Perkataan Kimberly terpotong kala melihat Damian masuk ke dalam ruang kerja Fargo. Tampak wajah Kimberly menjadi panik. Jantungnya berpacu dengan keras kala melihat Damian. Tadi malam Fargo tak bilang akan mengundang Damian. Andai saja Kimberly tahu, dia akan mati-matian menolak ajakan Fargo untuk datang ke perusahaan.
‘Ya Tuhan kenapa pria itu ada di sini?’ batin Kimberly resah dan gelisah.
“Paman, duduklah. Terima kasih sudah datang,” ucap Fargo pada Damian.
Damian mengangguk singkat. Pria itu duduk tak jauh dari Kimberly. Senyuman di wajah Damian terlukis. Pria itu tahu Kimberly terkejut sekaligus panik melihatnya. Namun, dia tetap santai tanpa beban seolah tak memiliki masalah.

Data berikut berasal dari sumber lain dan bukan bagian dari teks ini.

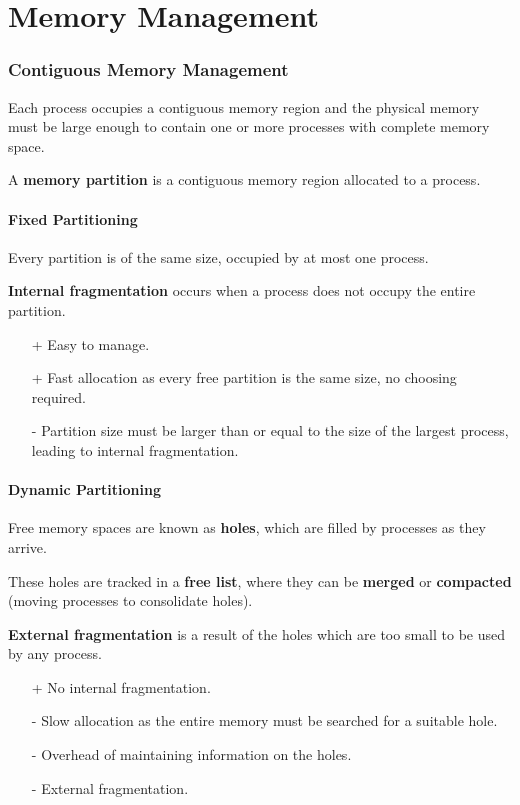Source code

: \part{Memory Management}

\section{Contiguous Memory Management}
Each process occupies a contiguous memory region and the physical memory must be large enough to contain one or more processes with complete memory space.

A \textbf{memory partition} is a contiguous memory region allocated to a process.

\subsection{Fixed Partitioning}
Every partition is of the same size, occupied by at most one process.

\textbf{Internal fragmentation} occurs when a process does not occupy the entire partition.

\begin{itemize}
    \item[+] Easy to manage.
    \item[+] Fast allocation as every free partition is the same size, no choosing required.
    \item[-] Partition size must be larger than or equal to the size of the largest process, leading to internal fragmentation.
\end{itemize}

\subsection{Dynamic Partitioning}
Free memory spaces are known as \textbf{holes}, which are filled by processes as they arrive.

These holes are tracked in a \textbf{free list}, where they can be \textbf{merged} or \textbf{compacted} (moving processes to consolidate holes).

\textbf{External fragmentation} is a result of the holes which are too small to be used by any process.

\begin{itemize}
    \item[+] No internal fragmentation.
    \item[-] Slow allocation as the entire memory must be searched for a suitable hole.
    \item[-] Overhead of maintaining information on the holes.
    \item[-] External fragmentation.
\end{itemize}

“Kimberly, Paman Damian akan menjadi investor terbesar di perusahaan baruku,” ujar Fargo memberi tahu Kimberly.
“Ah, begitu.” Kimberly tersenyum pucat mendengar fakta yang terucap di bibir sang suami. Tenggorokannya seakan tercekat dan dia tak mampu merangkai kata. Ketakutan dan kecemasan terus menelusup ke dalam dirinya.
Getar ponsel begitu terasa di saku celana Fargo. Terlihat wajah Fargo panik kala mendapatkan panggilan telepon tepat di depan Kimberly. Pria tampan itu sedikit gelagapan, tapi dia berusaha menyembunyikan rasa cemasnya.
“Maaf, aku harus ke toilet sebentar.” Fargo langsung meninggalkan Damian dan Kimberly di ruangannya itu.
“Fargo, tunggu!” Kimberly ingin sekali ikut dengan Fargo, tapi apa alasannya? Tidak mungkin dia mengikuti sang suami yang ingin pergi ke toilet.
“Aku baru tahu ada seorang wanita yang merelakan uang tidak sedikit demi suaminya. Great. Aku jarang menemui wanita sepertimu, Kim.” Damian berucap kala dirinya membaca dokumen di hadapannya. Pria itu melihat Kimberly sebagai investor dengan jumlah nominal cukup besar, tapi tentu itu tak ada artinya bagi Damian.
Kimberly mengembuskan napas kasar mendengar ucapan Damian. Wanita itu memberikan tatapan dingin dan tak ramah. “Fargo adalah suamiku, jelas aku wajib membantunya. Uang bukanlah masalah.”
“Well, istri yang baik,” komentar Damian dengan senyuman misterius di wajahnya. Pria itu mengambil pena miliknya dan membubuhkan tanda tangan di dokumen tersebut. Dia meletakkan dokumen yang sudah dia tanda tangani ke atas meja, dan menatap lekat Kimberly. “Jangan terlalu naif menjadi wanita, Kimberly. Kau boleh baik, tapi jangan bodoh.”
“Apa maksudmu?” Kening Kimberly mengerut, tatapannya kian tajam pada Damian.
Damian tak banyak bicara, pria itu menarik tangan Kimberly. Merapatkan tubuhnya pada tubuh wanita itu. Sontak Kimberly terkejut kala Damian memeluk erat tubuhnya.
“Le-lepaskan aku, P-Paman!” Kimberly memukul-mukul lengan kekar Damian.
“Panggil namaku, Kim,” bisik Damian serak di depan Kimberly.
“Jangan konyol, Paman! Lepaskan aku! Nanti suamiku bisa melihat!” seru Kimberly tegas bercampur dengan kepanikan nyata.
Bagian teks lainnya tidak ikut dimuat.